For a while he mused malevolently upon Annie, and routed out a reluctant crumb from some coy sitting-out place in his tooth.
“Wimmin’s a toss up,” said Uncle Pentstemon. “Prize packets they are, and you can’t tell what’s in ’em till you took ’em ’ome and undone ’em. Never was a bachelor married yet that didn’t buy a pig in a poke. Never. Marriage seems to change the very natures in ’em through and through. You can’t tell what they won’t turn into—nohow.
“I seen the nicest girls go wrong,” said Uncle Pentstemon, and added with unusual thoughtfulness, “Not that I mean you got one of that sort.”
He sent another crumb on to its long home with a sucking, encouraging noise.

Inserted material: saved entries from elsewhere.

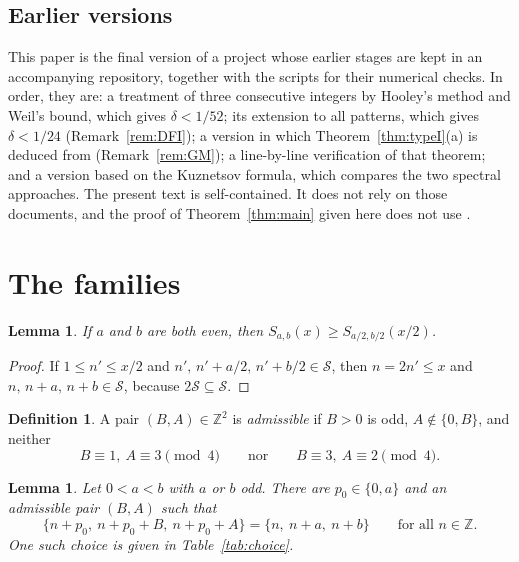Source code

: \documentclass[11pt]{amsart}
\newtheorem{lemma}[theorem]{Lemma}
\theoremstyle{remark}
\theoremstyle{definition}
\newtheorem{definition}[theorem]{Definition}
\numberwithin{equation}{section}
\newcommand{\Sc}{\mathcal{S}}
\newcommand{\Z}{\mathbb{Z}}
\begin{document}
\subsection{Earlier versions}\label{sec:history}
This paper is the final version of a project whose earlier stages are kept in an accompanying repository, together with the scripts for their numerical checks. In order, they are: a treatment of three consecutive integers by Hooley's method and Weil's bound, which gives $\delta<1/52$; its extension to all patterns, which gives $\delta<1/24$ (Remark~\ref{rem:DFI}); a version in which Theorem~\ref{thm:typeI}(a) is deduced from \cite[Theorem~8.1]{GM1} (Remark~\ref{rem:GM}); a line-by-line verification of that theorem; and a version based on the Kuznetsov formula, which compares the two spectral approaches. The present text is self-contained. It does not rely on those documents, and the proof of Theorem~\ref{thm:main} given here does not use \cite{GM1,GM2}.

\section{The families}\label{sec:families}

\begin{lemma}\label{lem:reduce}
If $a$ and $b$ are both even, then $S_{a,b}(x)\ge S_{a/2,b/2}(x/2)$.
\end{lemma}

\begin{proof}
If $1\le n'\le x/2$ and $n',\,n'+a/2,\,n'+b/2\in\Sc$, then $n=2n'\le x$ and $n,\,n+a,\,n+b\in\Sc$, because $2\Sc\subseteq\Sc$.
\end{proof}

\begin{definition}
A pair $(B,A)\in\Z^2$ is \emph{admissible} if $B>0$ is odd, $A\notin\{0,B\}$, and neither
\[
B\equiv1,\ A\equiv3\pmod 4\qquad\text{nor}\qquad B\equiv3,\ A\equiv2\pmod4.
\]
\end{definition}

\begin{lemma}\label{lem:choice}
Let $0<a<b$ with $a$ or $b$ odd. There are $p_0\in\{0,a\}$ and an admissible pair $(B,A)$ such that
\[
\{n+p_0,\ n+p_0+B,\ n+p_0+A\}=\{n,\ n+a,\ n+b\}\qquad\text{for all }n\in\Z.
\]
One such choice is given in Table~\ref{tab:choice}.
\end{lemma}
\end{document}
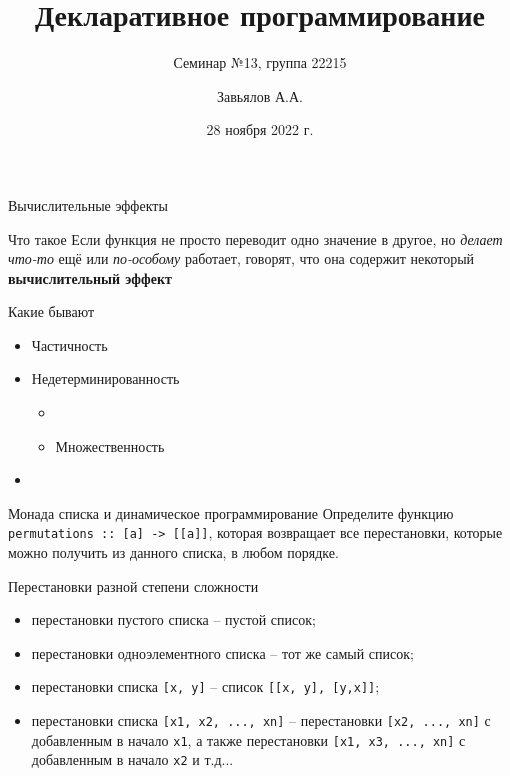 \documentclass{beamer}
\title{Декларативное программирование}
\subtitle{Семинар №13, группа 22215}
\author{Завьялов А.А.}
\date{28 ноября 2022 г.}
\institute{Кафедра систем информатики ФИТ НГУ}
\newcommand{\hs}[1]{\texttt{#1}}
\begin{document}
  \maketitle
\begin{frame}{Вычислительные эффекты}
   \begin{block}{Что такое}
   \vspace{2px}
      Если функция не просто переводит одно значение в другое, но \textit{делает что-то} ещё
      или \textit{по-особому} работает, говорят, что она содержит некоторый \textbf{вычислительный эффект}
   \end{block}
   \begin{block}{Какие бывают}
    \begin{itemize}
        \item Частичность 
        \item Недетерминированность
          \begin{itemize}
              \item {}
              \item Множественность 
          \end{itemize}
        \item {}
    \end{itemize}
    \end{block}
\end{frame}
\begin{frame}{Монада списка и динамическое программирование}
    Определите функцию \hs{permutations :: [a] -> [[a]]}, которая возвращает все перестановки, которые можно получить из данного списка, в любом порядке.
    \pause
    \begin{block}{Перестановки разной степени сложности}
     \begin{itemize}
         \item перестановки пустого списка -- пустой список;
         \item перестановки одноэлементного списка -- тот же самый список;
         \item перестановки списка \hs{[x, y]} -- список \hs{[[x, y], [y,x]]};
         \item перестановки списка \hs{[x1, x2, ..., xn]} -- перестановки \hs{[x2, ..., xn]} с добавленным в начало \hs{x1}, а также перестановки \hs{[x1, x3, ..., xn]} с добавленным в начало \hs{x2} и т.д...
     \end{itemize}
    \end{block}
\end{frame}
\end{document}
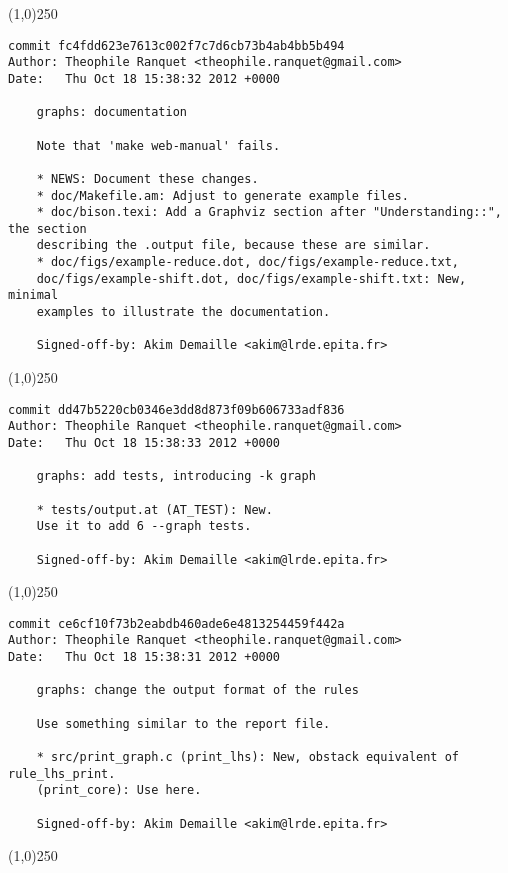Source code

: \line(1,0){250}
\begin{verbatim}
commit fc4fdd623e7613c002f7c7d6cb73b4ab4bb5b494
Author: Theophile Ranquet <theophile.ranquet@gmail.com>
Date:   Thu Oct 18 15:38:32 2012 +0000

    graphs: documentation
    
    Note that 'make web-manual' fails.
    
    * NEWS: Document these changes.
    * doc/Makefile.am: Adjust to generate example files.
    * doc/bison.texi: Add a Graphviz section after "Understanding::", the section
    describing the .output file, because these are similar.
    * doc/figs/example-reduce.dot, doc/figs/example-reduce.txt,
    doc/figs/example-shift.dot, doc/figs/example-shift.txt: New, minimal
    examples to illustrate the documentation.
    
    Signed-off-by: Akim Demaille <akim@lrde.epita.fr>

\end{verbatim}
\line(1,0){250}
\begin{verbatim}
commit dd47b5220cb0346e3dd8d873f09b606733adf836
Author: Theophile Ranquet <theophile.ranquet@gmail.com>
Date:   Thu Oct 18 15:38:33 2012 +0000

    graphs: add tests, introducing -k graph
    
    * tests/output.at (AT_TEST): New.
    Use it to add 6 --graph tests.
    
    Signed-off-by: Akim Demaille <akim@lrde.epita.fr>

\end{verbatim}
\line(1,0){250}
\begin{verbatim}
commit ce6cf10f73b2eabdb460ade6e4813254459f442a
Author: Theophile Ranquet <theophile.ranquet@gmail.com>
Date:   Thu Oct 18 15:38:31 2012 +0000

    graphs: change the output format of the rules
    
    Use something similar to the report file.
    
    * src/print_graph.c (print_lhs): New, obstack equivalent of rule_lhs_print.
    (print_core): Use here.
    
    Signed-off-by: Akim Demaille <akim@lrde.epita.fr>

\end{verbatim}
\line(1,0){250}
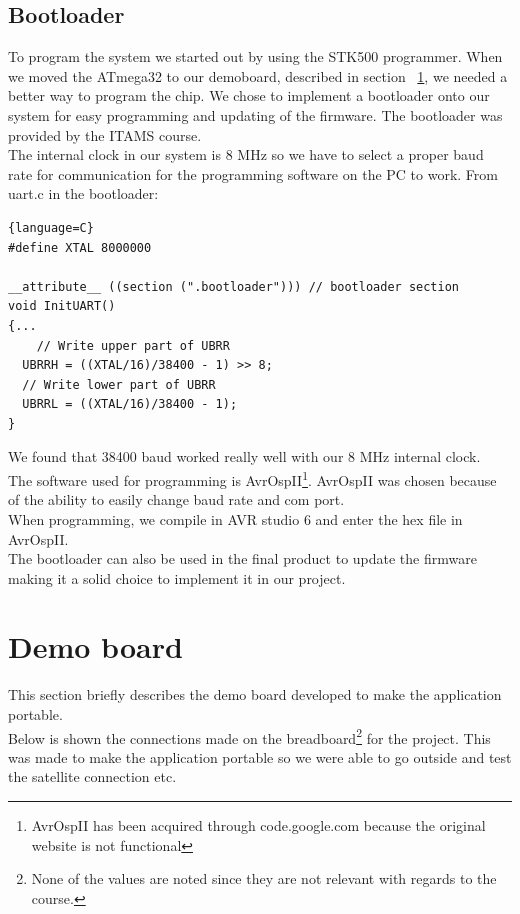 \subsection{Bootloader}
To program the system we started out by using the STK500 programmer. When we moved the ATmega32 to our demoboard, described in section~ \ref{sec:demob}, we needed a better way to program the chip. We chose to implement a bootloader onto our system for easy programming and updating of the firmware. The bootloader was provided by the ITAMS course.\\
The internal clock in our system is 8 MHz so we have to select a proper baud rate for communication for the programming software on the PC to work. From uart.c in the bootloader:
\begin{lstlisting}{language=C}
#define XTAL 8000000  

__attribute__ ((section (".bootloader"))) // bootloader section
void InitUART()
{...
	// Write upper part of UBRR
  UBRRH = ((XTAL/16)/38400 - 1) >> 8;
  // Write lower part of UBRR
  UBRRL = ((XTAL/16)/38400 - 1);
}
\end{lstlisting}
We found that 38400 baud worked really well with our 8 MHz internal clock.\\
The software used for programming is AvrOspII\footnote{AvrOspII has been acquired through code.google.com because the original website is not functional}. AvrOspII was chosen because of the ability to easily change baud rate and com port.\\
When programming, we compile in AVR studio 6 and enter the hex file in AvrOspII.\\
The bootloader can also be used in the final product to update the firmware making it a solid choice to implement it in our project.\\

\section{Demo board}
\label{sec:demob}
This section briefly describes the demo board developed to make the application portable.\\
Below is shown the connections made on the breadboard\footnote{None of the values are noted since they are not relevant with regards to the course.} for the project. This was made to make the application portable so we were able to go outside and test the satellite connection etc.\\


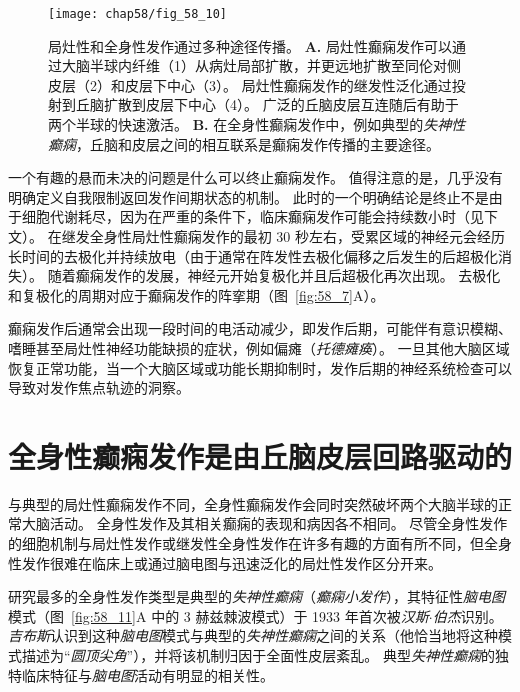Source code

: \begin{figure}[htbp]
	\centering
	\texttt{[image: chap58/fig\_58\_10]}
	\caption{局灶性和全身性发作通过多种途径传播\cite{lothman1993pathophysiology}。
		\textbf{A.} 局灶性癫痫发作可以通过大脑半球内纤维（1）从病灶局部扩散，并更远地扩散至同伦对侧皮层（2）和皮层下中心（3）。
		局灶性癫痫发作的继发性泛化通过投射到丘脑扩散到皮层下中心（4）。
		广泛的丘脑皮层互连随后有助于两个半球的快速激活。
		\textbf{B.} 在全身性癫痫发作中，例如典型的\textit{失神性癫痫}，丘脑和皮层之间的相互联系是癫痫发作传播的主要途径。}
	\label{fig:58_10}
\end{figure}


一个有趣的悬而未决的问题是什么可以终止癫痫发作。
值得注意的是，几乎没有明确定义自我限制返回发作间期状态的机制。
此时的一个明确结论是终止不是由于细胞代谢耗尽，因为在严重的条件下，临床癫痫发作可能会持续数小时（见下文）。
在继发全身性局灶性癫痫发作的最初 30 秒左右，受累区域的神经元会经历长时间的去极化并持续放电（由于通常在阵发性去极化偏移之后发生的后超极化消失）。
随着癫痫发作的发展，神经元开始复极化并且后超极化再次出现。
去极化和复极化的周期对应于癫痫发作的阵挛期（图~\ref{fig:58_7}A）。


癫痫发作后通常会出现一段时间的电活动减少，即发作后期，可能伴有意识模糊、嗜睡甚至局灶性神经功能缺损的症状，例如偏瘫（\textit{托德瘫痪}）。
一旦其他大脑区域恢复正常功能，当一个大脑区域或功能长期抑制时，发作后期的神经系统检查可以导致对发作焦点轨迹的洞察。



\section{全身性癫痫发作是由丘脑皮层回路驱动的}

与典型的局灶性癫痫发作不同，全身性癫痫发作会同时突然破坏两个大脑半球的正常大脑活动。
全身性发作及其相关癫痫的表现和病因各不相同。
尽管全身性发作的细胞机制与局灶性发作或继发性全身性发作在许多有趣的方面有所不同，但全身性发作很难在临床上或通过脑电图与迅速泛化的局灶性发作区分开来。


研究最多的全身性发作类型是典型的\textit{失神性癫痫}（\textit{癫痫小发作}），其特征性\textit{脑电图}模式（图~\ref{fig:58_11}A 中的 3 赫兹棘波模式）于 1933 年首次被\textit{汉斯$\cdot$伯杰}识别。
\textit{吉布斯}认识到这种\textit{脑电图}模式与典型的\textit{失神性癫痫}之间的关系（他恰当地将这种模式描述为“\textit{圆顶尖角}”），并将该机制归因于全面性皮层紊乱。
典型\textit{失神性癫痫}的独特临床特征与\textit{脑电图}活动有明显的相关性。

“The wust sort’s the grizzler,” Uncle Pentstemon resumed. “If ever I’d ’ad a grizzler I’d up and ’it ’er on the ’ed with sumpthin’ pretty quick. I don’t think I could abide a grizzler,” said Uncle Pentstemon. “I’d liefer ’ave a lump-about like that other gal. I would indeed. I lay I’d make ’er stop laughing after a bit for all ’er airs. And mind where her clumsy great feet went. …
“A man’s got to tackle ’em, whatever they be,” said Uncle Pentstemon, summing up the shrewd observation of an old-world life time. “Good or bad,” said Uncle Pentstemon raising his voice fearlessly, “a man’s got to tackle ’em.”
VIIIAt last it was time for the two young people to catch the train for Waterloo en route for Fishbourne. They had to hurry, and as a concluding glory of matrimony they travelled second-class, and were seen off by all the rest of the party except the Punts, Master Punt being now beyond any question unwell.
“Off!” The train moved out of the station.
Mr. Polly remained waving his hat and Mrs. Polly her handkerchief until they were hidden under the bridge. The dominating figure to the last was Mr. Voules. He had followed them along the platform waving the equestrian grey hat and kissing his hand to the bride.
They subsided into their seats.
“Got a compartment to ourselves anyhow,” said Mrs. Polly after a pause.
Silence for a moment.
“The rice ’e must ’ave bought. Pounds and pounds!”
Mr. Polly felt round his collar at the thought.
“Ain’t you going to kiss me, Elfrid, now we’re alone together?”
He roused himself to sit forward hands on knees, cocked his hat over one eye, and assumed an expression of avidity becoming to the occasion.
“Never!” he said. “Ever!” and feigned to be selecting a place to kiss with great discrimination.